Que répondez-vous à ceux qui suspectent le bureau du procureur d’avoir « tuyauté » le gouvernement congolais?

Vous le savez autant que moi que le bureau du procureur ne rend pas des jugements. Le rôle de celui-ci se limite à mener des enquêtes et à rassembler des indices susceptibles de confirmer la culpabilité. Il est question dans ce communiqué de « gouvernements étrangers » non autrement identifiés qui tenteraient de faire pencher la balance dans le processus de décision des juges par rapport à des personnes qui pourraient influencer la politique nationale en RDC. C’est assez étonnant_

D’aucuns diront qu’il n’y a pas de fumée sans feu. Quel est, selon vous, le facteur qui pu inciter les autorités congolaises à diffuser ce communiqué?

Il y a visiblement des personnalités qui influent sur la politique nationale.

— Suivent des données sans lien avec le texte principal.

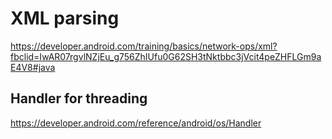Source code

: # XML parsing
https://developer.android.com/training/basics/network-ops/xml?fbclid=IwAR07rgvlNZjEu_g756ZhIUfu0G62SH3tNktbbc3jVcit4peZHFLGm9aE4V8#java  
## Handler for threading
https://developer.android.com/reference/android/os/Handler
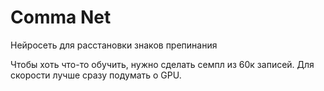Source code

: # Comma Net

Нейросеть для расстановки знаков препинания

Чтобы хоть что-то обучить, нужно сделать семпл из 60к записей. Для скорости лучше сразу подумать о GPU.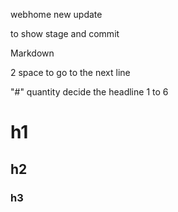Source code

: webhome
new update  

to show stage and commit  

Markdown  

2 space to go to the next line  

"#" quantity decide the headline 1 to 6  

# h1
## h2
### h3
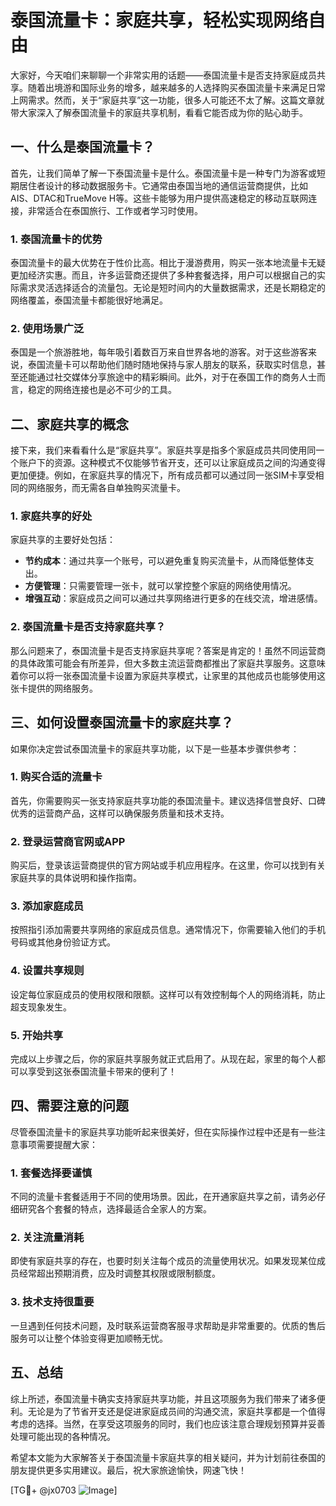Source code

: # 泰国流量卡：家庭共享，轻松实现网络自由

大家好，今天咱们来聊聊一个非常实用的话题——泰国流量卡是否支持家庭成员共享。随着出境游和国际业务的增多，越来越多的人选择购买泰国流量卡来满足日常上网需求。然而，关于“家庭共享”这一功能，很多人可能还不太了解。这篇文章就带大家深入了解泰国流量卡的家庭共享机制，看看它能否成为你的贴心助手。

## 一、什么是泰国流量卡？

首先，让我们简单了解一下泰国流量卡是什么。泰国流量卡是一种专门为游客或短期居住者设计的移动数据服务卡。它通常由泰国当地的通信运营商提供，比如AIS、DTAC和TrueMove H等。这些卡能够为用户提供高速稳定的移动互联网连接，非常适合在泰国旅行、工作或者学习时使用。

### 1. 泰国流量卡的优势

泰国流量卡的最大优势在于性价比高。相比于漫游费用，购买一张本地流量卡无疑更加经济实惠。而且，许多运营商还提供了多种套餐选择，用户可以根据自己的实际需求灵活选择适合的流量包。无论是短时间内的大量数据需求，还是长期稳定的网络覆盖，泰国流量卡都能很好地满足。

### 2. 使用场景广泛

泰国是一个旅游胜地，每年吸引着数百万来自世界各地的游客。对于这些游客来说，泰国流量卡可以帮助他们随时随地保持与家人朋友的联系，获取实时信息，甚至还能通过社交媒体分享旅途中的精彩瞬间。此外，对于在泰国工作的商务人士而言，稳定的网络连接也是必不可少的工具。

## 二、家庭共享的概念

接下来，我们来看看什么是“家庭共享”。家庭共享是指多个家庭成员共同使用同一个账户下的资源。这种模式不仅能够节省开支，还可以让家庭成员之间的沟通变得更加便捷。例如，在家庭共享的情况下，所有成员都可以通过同一张SIM卡享受相同的网络服务，而无需各自单独购买流量卡。

### 1. 家庭共享的好处

家庭共享的主要好处包括：

- **节约成本**：通过共享一个账号，可以避免重复购买流量卡，从而降低整体支出。
- **方便管理**：只需要管理一张卡，就可以掌控整个家庭的网络使用情况。
- **增强互动**：家庭成员之间可以通过共享网络进行更多的在线交流，增进感情。

### 2. 泰国流量卡是否支持家庭共享？

那么问题来了，泰国流量卡是否支持家庭共享呢？答案是肯定的！虽然不同运营商的具体政策可能会有所差异，但大多数主流运营商都推出了家庭共享服务。这意味着你可以将一张泰国流量卡设置为家庭共享模式，让家里的其他成员也能够使用这张卡提供的网络服务。

## 三、如何设置泰国流量卡的家庭共享？

如果你决定尝试泰国流量卡的家庭共享功能，以下是一些基本步骤供参考：

### 1. 购买合适的流量卡

首先，你需要购买一张支持家庭共享功能的泰国流量卡。建议选择信誉良好、口碑优秀的运营商产品，这样可以确保服务质量和技术支持。

### 2. 登录运营商官网或APP

购买后，登录该运营商提供的官方网站或手机应用程序。在这里，你可以找到有关家庭共享的具体说明和操作指南。

### 3. 添加家庭成员

按照指引添加需要共享网络的家庭成员信息。通常情况下，你需要输入他们的手机号码或其他身份验证方式。

### 4. 设置共享规则

设定每位家庭成员的使用权限和限额。这样可以有效控制每个人的网络消耗，防止超支现象发生。

### 5. 开始共享

完成以上步骤之后，你的家庭共享服务就正式启用了。从现在起，家里的每个人都可以享受到这张泰国流量卡带来的便利了！

## 四、需要注意的问题

尽管泰国流量卡的家庭共享功能听起来很美好，但在实际操作过程中还是有一些注意事项需要提醒大家：

### 1. 套餐选择要谨慎

不同的流量卡套餐适用于不同的使用场景。因此，在开通家庭共享之前，请务必仔细研究各个套餐的特点，选择最适合全家人的方案。

### 2. 关注流量消耗

即使有家庭共享的存在，也要时刻关注每个成员的流量使用状况。如果发现某位成员经常超出预期消费，应及时调整其权限或限制额度。

### 3. 技术支持很重要

一旦遇到任何技术问题，及时联系运营商客服寻求帮助是非常重要的。优质的售后服务可以让整个体验变得更加顺畅无忧。

## 五、总结

综上所述，泰国流量卡确实支持家庭共享功能，并且这项服务为我们带来了诸多便利。无论是为了节省开支还是促进家庭成员间的沟通交流，家庭共享都是一个值得考虑的选择。当然，在享受这项服务的同时，我们也应该注意合理规划预算并妥善处理可能出现的各种情况。

希望本文能为大家解答关于泰国流量卡家庭共享的相关疑问，并为计划前往泰国的朋友提供更多实用建议。最后，祝大家旅途愉快，网速飞快！

[TG💪+ @jx0703 ![Image](https://github.com/user-attachments/assets/dbca1d08-cadb-493c-b0ec-ad6f7a83f270)]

L’accueil chaleureux que les Kinois ont réservé récemment à Jean-Pierre Bemba témoigne de la demande populaire d’un changement. Il y a des personnes qui incarnent ce changement. C’est le cas notamment du sénateur Bemba. Si une telle personne accédait au pouvoir, cela pourrait mettre à mal le pouvoir en place qui est rejeté par tout un peuple. On peut supposer que certains artifices utilisés par les gouvernants en place n’ont qu’un but. Celui d’empêcher d’autres prétendants à se lancer dans la compétition.

Le communiqué du ministère des Affaires étrangères fait état de « la propension à instrumentaliser cette juridiction internationale à des fins inavoués ». Et pourtant, il est de notoriété publique que le régime kabiliste semblait filer le « parfait amour » avec la CPI. Votre commentaire?

La Cour pénale internationale est indépendante dans le rendu de ses arrêts. A preuve, le sénateur Jean-Pierre Bemba a été condamné en première instance, dans la première affaire, à 18 ans de prison. Son conseil avait interjeté appel. La chambre d’appel a acquitté le sénateur Bemba après avoir constaté, dans ses attendus, que le Président du MLC  n’exerçait pas l’autorité hiérarchique sur les troupes du MLC déployées en Centrafrique. La Cour l’a lavé totalement du chef d’accusation de crimes de guerre et de crimes contre l’humanité mis à sa charge. Il va sans dire que la CPI a rendu sa décision en toute indépendance. Lorsqu’on parle d’instrumentalisation, cela voudrait-il dire qu’il y a des gouvernements qui prennent des contacts avec les juges de manière à ce que le verdict à rendre soit orienté? C’est impensable!

Le dernier mandat de « Joseph Kabila » a expiré le 19 décembre 2016. Que répondez-vous à certains juristes qui soutiennent que le Président en exercice – qui est depuis lors hors mandat – devrait se limiter à « expédier les affaires courantes » et n’est pas habilité à décider le retrait du Congo-Kinshasa d’une organisation internationale?

Cette question vaut son pesant d’or. Joseph Kabila n’a plus organisé les élections. Il est là comme le président de « rallonge » grâce à l’Accord de la Saint Sylvestre qui lui a accordé une pseudo-légitimité. Nous attendons qu’il « libère » le processus électoral par l’organisation des élections. En attendant, le gouvernement en place n’est plus qualifié pour prendre des décisions qui relèvent de la responsabilité d’un exécutif de plein exercice.